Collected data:
= Beginning of Section =

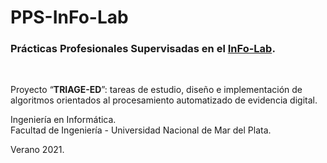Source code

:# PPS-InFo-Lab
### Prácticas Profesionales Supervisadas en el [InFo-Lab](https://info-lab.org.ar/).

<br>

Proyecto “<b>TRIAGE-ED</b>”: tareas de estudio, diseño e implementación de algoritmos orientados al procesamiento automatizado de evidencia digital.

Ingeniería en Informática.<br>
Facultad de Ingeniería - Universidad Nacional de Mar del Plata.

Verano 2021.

= End of Section =
= Beginning of Section =

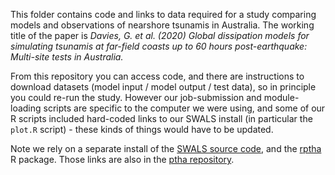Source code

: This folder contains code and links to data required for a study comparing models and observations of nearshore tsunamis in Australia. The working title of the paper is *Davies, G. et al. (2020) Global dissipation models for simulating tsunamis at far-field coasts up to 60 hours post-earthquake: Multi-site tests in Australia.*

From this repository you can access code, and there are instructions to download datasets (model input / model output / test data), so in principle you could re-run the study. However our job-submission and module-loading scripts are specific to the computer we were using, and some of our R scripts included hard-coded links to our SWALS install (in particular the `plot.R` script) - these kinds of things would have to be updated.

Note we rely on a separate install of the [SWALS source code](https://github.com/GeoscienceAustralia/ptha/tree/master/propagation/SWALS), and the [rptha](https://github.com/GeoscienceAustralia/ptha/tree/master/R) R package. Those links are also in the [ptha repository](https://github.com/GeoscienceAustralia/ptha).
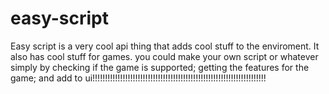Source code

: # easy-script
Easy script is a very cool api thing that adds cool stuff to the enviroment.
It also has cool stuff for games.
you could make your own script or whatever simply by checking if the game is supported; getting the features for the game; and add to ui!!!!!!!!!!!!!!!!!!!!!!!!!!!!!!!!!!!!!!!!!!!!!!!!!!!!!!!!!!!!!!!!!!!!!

= End of Section =

## TASK ITEM
Your answer should consist only of the lines above between the line holding "### Prácticas Profesionales" and the line holding "Verano 2021.", inclusive, each transcribed exactly.

## RESULT FOR THIS EXERCISE
### Prácticas Profesionales Supervisadas en el [InFo-Lab](https://info-lab.org.ar/).

<br>

Proyecto “<b>TRIAGE-ED</b>”: tareas de estudio, diseño e implementación de algoritmos orientados al procesamiento automatizado de evidencia digital.

Ingeniería en Informática.<br>
Facultad de Ingeniería - Universidad Nacional de Mar del Plata.

Verano 2021.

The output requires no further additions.